The wise men of Hindoostan have, once more, been utterly blind-sided by India’s electorate. Most pre-election projections had predicted the doom of the national parties and a rag-tag coalition – the Third Front, and uncommitted fragments inventively combined into a Fourth Front – catapulted to power under the uncertain leadership of one among numberless pretenders. Even the ‘scientific’ prestidigitations of learned psephologists making ‘precise’ calculations on exit poll data saw no more than unstable coalitions, at best, of one of the national parties, backed by a gaggle of ideologically irreconcilable groupings. The national formations themselves appeared to suffer a collapse of confidence, and had reconciled themselves to one of these outcomes, and enormous public apprehensions had been provoked by the specter of disorders that would come in the wake of the opportunistic, rickety and volatile alliances that were expected to seize power at Delhi.
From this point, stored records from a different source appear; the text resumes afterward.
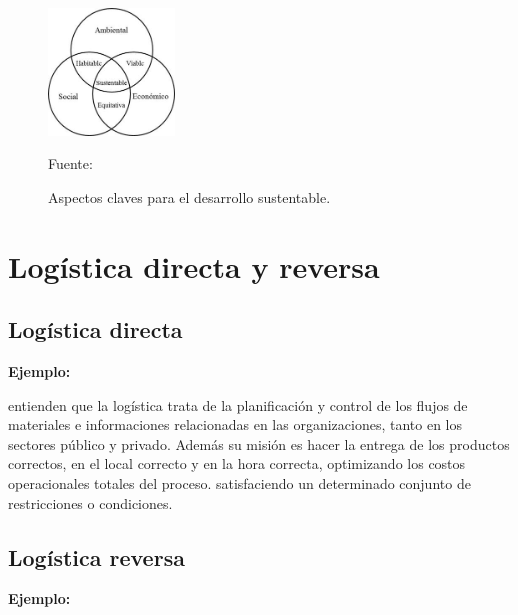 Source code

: \begin{figure}[ht]
\begin{center}
\includegraphics[width=0.3\textwidth]{Figura2}
\end{center}
\begin{center}
\vskip -0.5cm
\caption{\small{Aspectos claves para el desarrollo sustentable.}}
{\small{Fuente: \cite{Tanguay}}}
\end{center}
\end{figure}

\section{Logística directa y reversa}

\subsection{Logística directa}

{\bf Ejemplo:}\par

\cite{Ghiani} entienden que la logística trata de la planificación y control de los flujos de materiales e informaciones relacionadas en las organizaciones, tanto en los sectores público y privado. Además su misión es hacer la entrega de los productos correctos, en el local correcto y en la hora correcta, optimizando los costos operacionales totales del proceso.
satisfaciendo un determinado conjunto de restricciones o condiciones.\par

\subsection{Logística reversa}

{\bf Ejemplo:}\par

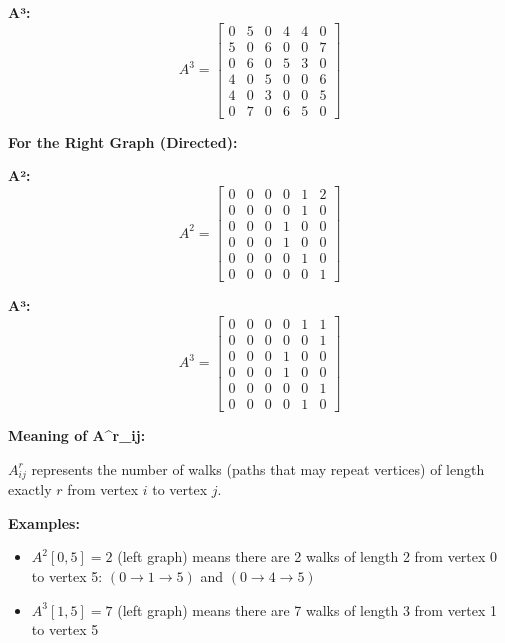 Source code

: \documentclass[12pt,a4paper]{article}
\begin{document}
\textbf{A³:}
\begin{equation}
A^3 = \begin{bmatrix}
0 & 5 & 0 & 4 & 4 & 0 \\
5 & 0 & 6 & 0 & 0 & 7 \\
0 & 6 & 0 & 5 & 3 & 0 \\
4 & 0 & 5 & 0 & 0 & 6 \\
4 & 0 & 3 & 0 & 0 & 5 \\
0 & 7 & 0 & 6 & 5 & 0
\end{bmatrix}
\end{equation}

\textbf{For the Right Graph (Directed):}

\textbf{A²:}
\begin{equation}
A^2 = \begin{bmatrix}
0 & 0 & 0 & 0 & 1 & 2 \\
0 & 0 & 0 & 0 & 1 & 0 \\
0 & 0 & 0 & 1 & 0 & 0 \\
0 & 0 & 0 & 1 & 0 & 0 \\
0 & 0 & 0 & 0 & 1 & 0 \\
0 & 0 & 0 & 0 & 0 & 1
\end{bmatrix}
\end{equation}

\textbf{A³:}
\begin{equation}
A^3 = \begin{bmatrix}
0 & 0 & 0 & 0 & 1 & 1 \\
0 & 0 & 0 & 0 & 0 & 1 \\
0 & 0 & 0 & 1 & 0 & 0 \\
0 & 0 & 0 & 1 & 0 & 0 \\
0 & 0 & 0 & 0 & 0 & 1 \\
0 & 0 & 0 & 0 & 1 & 0
\end{bmatrix}
\end{equation}

\textbf{Meaning of A^r_ij:}

$A^r_{ij}$ represents the number of walks (paths that may repeat vertices) of length exactly $r$ from vertex $i$ to vertex $j$.

\textbf{Examples:}
\begin{itemize}
    \item $A^2[0,5] = 2$ (left graph) means there are 2 walks of length 2 from vertex 0 to vertex 5: $(0 \rightarrow 1 \rightarrow 5)$ and $(0 \rightarrow 4 \rightarrow 5)$
    \item $A^3[1,5] = 7$ (left graph) means there are 7 walks of length 3 from vertex 1 to vertex 5
\end{itemize}
\end{document}
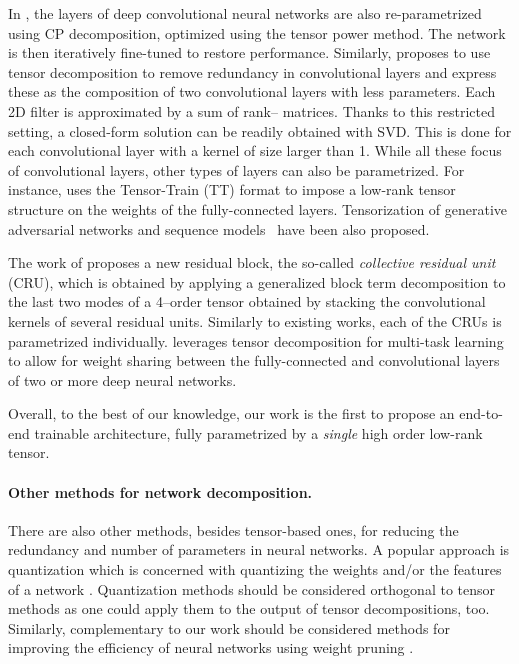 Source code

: \documentclass[10pt,twocolumn,letterpaper]{article}
\begin{document}
In \cite{astrid2017cp}, the layers of deep convolutional neural networks are also re-parametrized using CP decomposition, optimized using the tensor power method. The network is then iteratively fine-tuned to restore performance.
Similarly, \cite{tai2015convolutional} proposes to use tensor decomposition to remove redundancy in convolutional layers and express these as the composition of two convolutional layers with less parameters. Each 2D filter is approximated by a sum of rank-- matrices. Thanks to this restricted setting, a closed-form solution can be readily obtained with SVD. This is done for each convolutional layer with a kernel of size larger than 1.
While all these focus of convolutional layers, other types of layers can also be parametrized.
For instance, \cite{novikov2015tensorizing} uses the Tensor-Train (TT) format \cite{oseledets2011tensor} to impose a low-rank tensor structure on the weights of the fully-connected layers. Tensorization of generative adversarial networks \cite{tensor-gan} and sequence models~\cite{tensor-rnn} have  been also proposed.

The work of \cite{chen2017sharing} proposes a new residual block, the so-called \emph{collective residual unit} (CRU), which is obtained by applying a generalized block term decomposition to the last two modes of a 4\myth--order tensor obtained by stacking the convolutional kernels of several residual units. Similarly to existing works, each of the CRUs is parametrized individually. \cite{yang2016deep} leverages tensor decomposition for multi-task learning to allow for weight sharing between the fully-connected and convolutional layers of two or more deep neural networks.

Overall, to the best of our knowledge, our work is the first to propose an end-to-end trainable architecture, fully parametrized by a \emph{single} high order low-rank tensor.

\paragraph{Other methods for network decomposition.} 
There are also other methods, besides tensor-based ones, for reducing the redundancy and number of parameters in neural networks. A popular approach is quantization which is concerned with quantizing the weights and/or the features of a network \cite{tung2018clip,wu2016quantized,zhou2018explicit,tang2018quantized, courbariaux2015binaryconnect,rastegari2016xnor}. Quantization methods should be considered orthogonal to tensor methods as one could apply them to the output of tensor decompositions, too. Similarly, complementary to our work should be considered methods for improving the efficiency of neural networks using weight pruning \cite{li2017pruning, he2017channel}.
\end{document}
Abruptly, however, public anxieties appear to have crystallized into what one commentator described as a "flight to stability". The fictional Third Front has been decimated, with its principal advocate, the Communist Party of India – Marxist (CPI-M) suffering the most humiliating reverses just five years after its supreme triumph, shrinking from a strength of 43 seats to a poor 16. Significantly, however, 76.79 per cent of the 543 seats in the Lok Sabha are now occupied by the national alliances, the United Progressive Alliance (UPA, 258) and the National Democratic Alliance (NDA, 159). Crucially, the two principal national parties, the Congress (206) and the BJP (116) together account for 59.3 per cent of the House (322 seats), suggesting that the era of ‘spoilers’ may well be at an end, at least for the time being. Some of the most disruptive political formations have, moreover, been cut to size and will have little coercive influence over the new dispensation at Raisina Hill.
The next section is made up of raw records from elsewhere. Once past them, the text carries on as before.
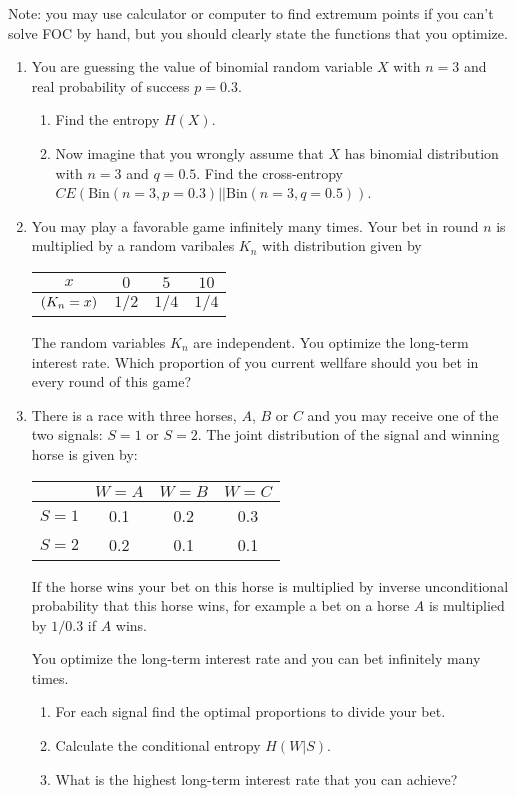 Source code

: \documentclass[12pt]{article}
\let\P\relax
\DeclareMathOperator{\P}{\mathbb{P}}
\newcommand{\dBin}{\mathrm{Bin}}
\begin{document}
Note: you may use calculator or computer to find extremum points if you can't solve FOC by hand, 
but you should clearly state the functions that you optimize.


\begin{enumerate}
\item You are guessing the value of binomial random variable $X$ with $n=3$ and real probability of success $p=0.3$.
\begin{enumerate}
    \item Find the entropy $H(X)$. 
    \item Now imagine that you wrongly assume that $X$ has binomial distribution with $n=3$ and $q=0.5$.
    Find the cross-entropy $CE(\dBin(n=3, p=0.3)||\dBin(n=3, q=0.5))$.
\end{enumerate}
\item You may play a favorable game infinitely many times. 
Your bet in round $n$ is multiplied by a random varibales $K_n$ with distribution given by 

\begin{tabular}{*{4}{c}}
    \toprule
    $x$ & $0$ & $5$ & $10$  \\
    \midrule
    $\P(K_n=x)$ & $1/2$ & $1/4$ & $1/4$ \\
    \bottomrule
\end{tabular}

The random variables $K_n$ are independent. 
You optimize the long-term interest rate. 
Which proportion of you current wellfare should you bet in every round of this game?

\item There is a race with three horses, $A$, $B$ or $C$ and you may receive one of the two signals: $S=1$ or $S=2$.
The joint distribution of the signal and winning horse is given by:

\begin{tabular}{*{4}{c}}
    \toprule
    & $W=A$ & $W=B$ & $W=C$ \\
    \midrule
    $S=1$ & 0.1 & 0.2 & 0.3  \\
    $S=2$ & 0.2 & 0.1 & 0.1  \\
    \bottomrule
\end{tabular}

If the horse wins your bet on this horse is multiplied by inverse unconditional  probability that this horse wins, 
for example a bet on a horse $A$ is multiplied by $1/0.3$ if $A$ wins. 

You optimize the long-term interest rate and you can bet infinitely many times. 

\begin{enumerate}
    \item For each signal find the optimal proportions to divide your bet.
    \item Calculate the conditional entropy $H(W|S)$.
    \item What is the highest long-term interest rate that you can achieve?
\end{enumerate}

\end{enumerate}
\end{document}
From a purely non-partisan perspective, there is an encouraging stability in this outcome, and this will impact crucially on national security policy. For one thing, the 26/11 attacks in Mumbai had made terrorism and internal security central electoral issues – and both the leading national parties, the Bharatiya Janata Party (BJP) and the Congress had made elaborate and detailed commitments on these issues in their manifestos and pre-election declarations. Clearly, the divisive cacophony that has long impeded and undermined the evolution of effective counter-terrorism (CT), counter-insurgency (CI) and internal security policy will now abate, at least to some extent, creating the mandate and the space that the new Government – hopefully – will better use.

Prime Minister Manmohan Singh has, of course, long offered some of the more coherent assessments of India’s many internal security crises – though, in the past, he apparently failed to carry many of his own Cabinet colleagues along with him. The Prime Minister had noted, moreover, "South Asia is in turmoil. And therefore in planning for our own development, we have to be mindful of the environment within which we have to operate." Union Home Minisiter P. Chidambaram, in late March 2009, at the height of the run-up to the elections, had noted, further, that "India finds itself in a ring of fire. Our neighbours are countries in difficulty. Some of them even qualify to be called failed states." It is evident that a UPA Government led by Manmohan Singh is now irrevocably committed to placing India’s security among its highest priorities.

It is significant, within this context, that the "ring of fire" may, in some measure, already have been breached by circumstances not of India’s making. In Sri Lanka, a determined Government has destroyed one of the world’s most lethal and inventive terrorist groups, and there is now reasonable expectation that Colombo will pursue an inclusive solution that will address at least the most urgent of Tamil grievances. India certainly has tremendous leverage to encourage such an outcome, and an international community, appalled by the bloody endgame in the Sri Lankan North, will exercise enormous pressure to ensure that Sinhala triumphalism is held in abeyance. There is, in any event, a very real opportunity, now, for peace and development in Sri Lanka, after over 25 years of relentless strife.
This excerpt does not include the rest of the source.